2009-08-25

Noise in the City

Upon finding out that we would be spending two months in Portugal, and possessing an unholy fascination with the written word, Matt and I immediately read through every travel book published on Lisbon. Many of them disagreed: some said the shopping was divine, others said save the euros for Paris. Some claimed that food was exquisite and adventurous, while others could only summon up a lukewarm “unique” to describe the culinary attempts. There is one thing, though, that every book agreed upon: Lisbon was noisy. And it really, really is.

At first I just thought the cacophony pouring through the windows was there from the two bars within a 30 second walk from our apartment (honest, I didn’t know that beforehand). But then, it was there when I woke up in the morning, and when I returned in the afternoon, and when I fell asleep at night. Eventually I began to open my ears and listen, really hear what all this “noise” was.
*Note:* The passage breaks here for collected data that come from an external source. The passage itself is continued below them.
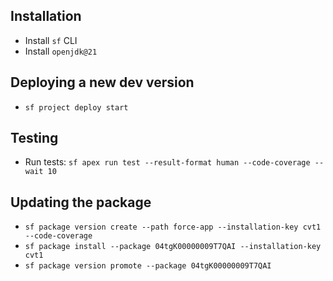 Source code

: ## Installation

- Install `sf` CLI
- Install `openjdk@21`

## Deploying a new dev version

- `sf project deploy start`

## Testing

- Run tests: `sf apex run test --result-format human --code-coverage --wait 10`

## Updating the package

- `sf package version create --path force-app --installation-key cvt1 --code-coverage`
- `sf package install --package 04tgK00000009T7QAI --installation-key cvt1`
- `sf package version promote --package 04tgK00000009T7QAI`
It starts in the morning with the construction workers that arrive and begin to toss commands and tools up and down three flights of stairs. Then the windows on the street open, seemingly choreographed, as little old ladies assume their perch on the sill and begin chirping back and forth across the street. The dogs eventually join in, barking at cobblestones or pigeons, I’m not sure which. The funicular, or street tram, trundles it’s way up and down the street, it’s ringing bell subject to no schedule but the whim of the conductor. In the afternoon, the sunlight draws out the children whose yells echo up and down the long hill, as their soccer ball bounces against every wall on the street. At night, their parents come out and begin to circle the bars and restaurants alternating between shouted endearments and drunken singing. See, it’s not really noise, it’s everyday occurrences and greetings without the separation of public and private space, all bundled onto one tiny hill. In short, it’s life. Not noise, but life. Not insignificant sounds, but an entire existence of a people.

And so when we open the windows, life pours in from the streets and people below. Perhaps I should write to the travel books and tell them they got it wrong, but I would hate to make any noise.